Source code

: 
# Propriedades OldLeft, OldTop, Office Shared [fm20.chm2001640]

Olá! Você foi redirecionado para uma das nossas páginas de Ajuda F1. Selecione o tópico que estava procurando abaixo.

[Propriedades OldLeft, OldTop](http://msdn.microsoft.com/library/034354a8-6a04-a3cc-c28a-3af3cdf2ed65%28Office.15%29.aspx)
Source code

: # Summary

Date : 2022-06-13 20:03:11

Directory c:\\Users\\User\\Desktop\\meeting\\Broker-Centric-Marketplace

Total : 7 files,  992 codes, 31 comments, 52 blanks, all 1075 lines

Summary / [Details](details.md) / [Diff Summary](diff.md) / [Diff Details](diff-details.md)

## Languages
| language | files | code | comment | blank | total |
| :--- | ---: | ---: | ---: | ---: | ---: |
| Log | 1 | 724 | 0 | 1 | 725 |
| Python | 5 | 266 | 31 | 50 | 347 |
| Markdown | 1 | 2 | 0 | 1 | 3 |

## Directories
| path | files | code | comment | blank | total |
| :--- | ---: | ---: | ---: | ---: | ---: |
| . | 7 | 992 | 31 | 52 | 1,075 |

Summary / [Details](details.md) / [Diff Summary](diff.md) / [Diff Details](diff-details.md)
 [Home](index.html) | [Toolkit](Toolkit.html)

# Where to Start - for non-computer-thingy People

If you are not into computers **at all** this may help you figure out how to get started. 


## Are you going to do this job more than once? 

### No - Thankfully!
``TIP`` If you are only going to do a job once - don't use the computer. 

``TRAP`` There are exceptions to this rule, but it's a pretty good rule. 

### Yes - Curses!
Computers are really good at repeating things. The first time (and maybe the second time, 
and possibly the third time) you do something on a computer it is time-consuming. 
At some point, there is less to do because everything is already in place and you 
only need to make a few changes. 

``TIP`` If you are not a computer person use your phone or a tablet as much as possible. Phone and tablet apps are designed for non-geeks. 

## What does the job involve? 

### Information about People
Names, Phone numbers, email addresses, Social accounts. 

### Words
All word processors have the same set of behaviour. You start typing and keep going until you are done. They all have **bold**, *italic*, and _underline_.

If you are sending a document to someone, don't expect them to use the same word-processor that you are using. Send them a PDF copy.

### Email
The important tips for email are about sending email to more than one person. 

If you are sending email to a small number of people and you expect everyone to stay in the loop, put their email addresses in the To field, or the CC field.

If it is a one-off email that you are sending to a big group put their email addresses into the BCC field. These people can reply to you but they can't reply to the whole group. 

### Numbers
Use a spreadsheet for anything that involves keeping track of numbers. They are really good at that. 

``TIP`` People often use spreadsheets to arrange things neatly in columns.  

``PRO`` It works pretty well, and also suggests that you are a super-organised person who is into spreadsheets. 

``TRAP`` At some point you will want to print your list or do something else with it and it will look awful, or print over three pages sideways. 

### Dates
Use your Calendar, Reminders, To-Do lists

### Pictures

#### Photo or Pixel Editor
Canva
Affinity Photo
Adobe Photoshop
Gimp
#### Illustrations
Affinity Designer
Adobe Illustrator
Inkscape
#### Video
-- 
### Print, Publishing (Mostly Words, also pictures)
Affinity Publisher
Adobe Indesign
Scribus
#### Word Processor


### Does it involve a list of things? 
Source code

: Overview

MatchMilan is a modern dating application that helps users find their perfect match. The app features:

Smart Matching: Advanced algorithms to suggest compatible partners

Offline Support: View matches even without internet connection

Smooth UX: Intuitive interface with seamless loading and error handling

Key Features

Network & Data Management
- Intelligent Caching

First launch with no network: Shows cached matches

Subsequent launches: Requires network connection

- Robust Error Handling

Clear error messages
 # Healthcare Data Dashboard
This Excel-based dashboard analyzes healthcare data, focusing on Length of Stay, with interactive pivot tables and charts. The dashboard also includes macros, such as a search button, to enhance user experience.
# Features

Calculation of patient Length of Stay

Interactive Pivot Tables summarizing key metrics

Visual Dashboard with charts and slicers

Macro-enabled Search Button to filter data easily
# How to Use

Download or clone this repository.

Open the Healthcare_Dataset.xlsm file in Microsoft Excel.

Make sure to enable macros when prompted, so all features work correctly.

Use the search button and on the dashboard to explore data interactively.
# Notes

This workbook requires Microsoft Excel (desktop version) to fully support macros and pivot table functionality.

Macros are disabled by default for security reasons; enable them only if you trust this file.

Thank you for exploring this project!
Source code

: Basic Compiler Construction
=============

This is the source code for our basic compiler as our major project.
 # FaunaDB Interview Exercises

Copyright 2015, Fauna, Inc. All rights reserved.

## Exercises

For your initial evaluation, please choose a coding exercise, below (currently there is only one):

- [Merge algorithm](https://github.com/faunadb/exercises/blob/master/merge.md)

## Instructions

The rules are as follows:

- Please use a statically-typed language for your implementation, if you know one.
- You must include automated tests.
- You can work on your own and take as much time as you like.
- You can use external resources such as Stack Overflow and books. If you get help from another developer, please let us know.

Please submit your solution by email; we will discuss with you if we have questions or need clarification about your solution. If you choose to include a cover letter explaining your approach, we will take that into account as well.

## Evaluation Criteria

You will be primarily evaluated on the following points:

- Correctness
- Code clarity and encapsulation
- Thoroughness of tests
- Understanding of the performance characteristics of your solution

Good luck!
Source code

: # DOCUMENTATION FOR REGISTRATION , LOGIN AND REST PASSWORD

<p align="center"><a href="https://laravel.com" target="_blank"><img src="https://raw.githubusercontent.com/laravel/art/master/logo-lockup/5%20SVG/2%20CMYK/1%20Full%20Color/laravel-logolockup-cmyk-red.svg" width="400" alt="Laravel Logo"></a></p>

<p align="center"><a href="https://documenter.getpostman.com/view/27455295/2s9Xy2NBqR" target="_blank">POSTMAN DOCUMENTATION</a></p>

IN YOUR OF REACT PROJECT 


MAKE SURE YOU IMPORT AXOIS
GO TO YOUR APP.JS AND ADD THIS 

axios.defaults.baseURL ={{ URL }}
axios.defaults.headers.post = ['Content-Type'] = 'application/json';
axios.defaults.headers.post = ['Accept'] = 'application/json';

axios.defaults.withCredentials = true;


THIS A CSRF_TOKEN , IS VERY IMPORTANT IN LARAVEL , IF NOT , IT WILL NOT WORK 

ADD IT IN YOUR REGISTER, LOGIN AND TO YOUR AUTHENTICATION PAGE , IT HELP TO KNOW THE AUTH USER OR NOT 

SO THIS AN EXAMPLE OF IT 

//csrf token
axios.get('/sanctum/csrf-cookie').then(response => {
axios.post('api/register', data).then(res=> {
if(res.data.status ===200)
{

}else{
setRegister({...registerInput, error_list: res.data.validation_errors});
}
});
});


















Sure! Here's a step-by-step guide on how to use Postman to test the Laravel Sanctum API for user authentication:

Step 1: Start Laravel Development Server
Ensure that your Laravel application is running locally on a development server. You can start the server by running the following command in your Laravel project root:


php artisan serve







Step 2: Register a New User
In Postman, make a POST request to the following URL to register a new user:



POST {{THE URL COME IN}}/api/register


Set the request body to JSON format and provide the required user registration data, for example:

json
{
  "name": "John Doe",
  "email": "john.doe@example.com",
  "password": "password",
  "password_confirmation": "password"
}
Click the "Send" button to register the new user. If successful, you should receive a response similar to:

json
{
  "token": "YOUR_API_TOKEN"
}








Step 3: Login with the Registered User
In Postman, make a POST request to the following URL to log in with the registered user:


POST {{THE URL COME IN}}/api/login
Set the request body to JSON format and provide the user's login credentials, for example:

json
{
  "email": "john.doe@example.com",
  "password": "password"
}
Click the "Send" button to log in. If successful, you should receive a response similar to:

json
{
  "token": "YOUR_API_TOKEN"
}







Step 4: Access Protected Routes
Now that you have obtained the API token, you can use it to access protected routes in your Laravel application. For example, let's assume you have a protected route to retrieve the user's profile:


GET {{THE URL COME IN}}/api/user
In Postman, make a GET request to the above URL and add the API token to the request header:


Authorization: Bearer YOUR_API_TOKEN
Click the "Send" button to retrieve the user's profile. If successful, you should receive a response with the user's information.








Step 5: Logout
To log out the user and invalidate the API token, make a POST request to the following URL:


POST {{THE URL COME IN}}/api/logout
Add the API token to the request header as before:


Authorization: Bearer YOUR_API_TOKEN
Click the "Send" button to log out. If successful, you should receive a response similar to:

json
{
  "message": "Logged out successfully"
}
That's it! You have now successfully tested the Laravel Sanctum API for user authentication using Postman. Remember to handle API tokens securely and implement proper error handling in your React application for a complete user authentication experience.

◆ What the task requires ◆
Filter the entries above down to the lines that hold the word "Length", and copy those lines.

◆ Response box ◆
This Excel-based dashboard analyzes healthcare data, focusing on Length of Stay, with interactive pivot tables and charts. The dashboard also includes macros, such as a search button, to enhance user experience.
Calculation of patient Length of Stay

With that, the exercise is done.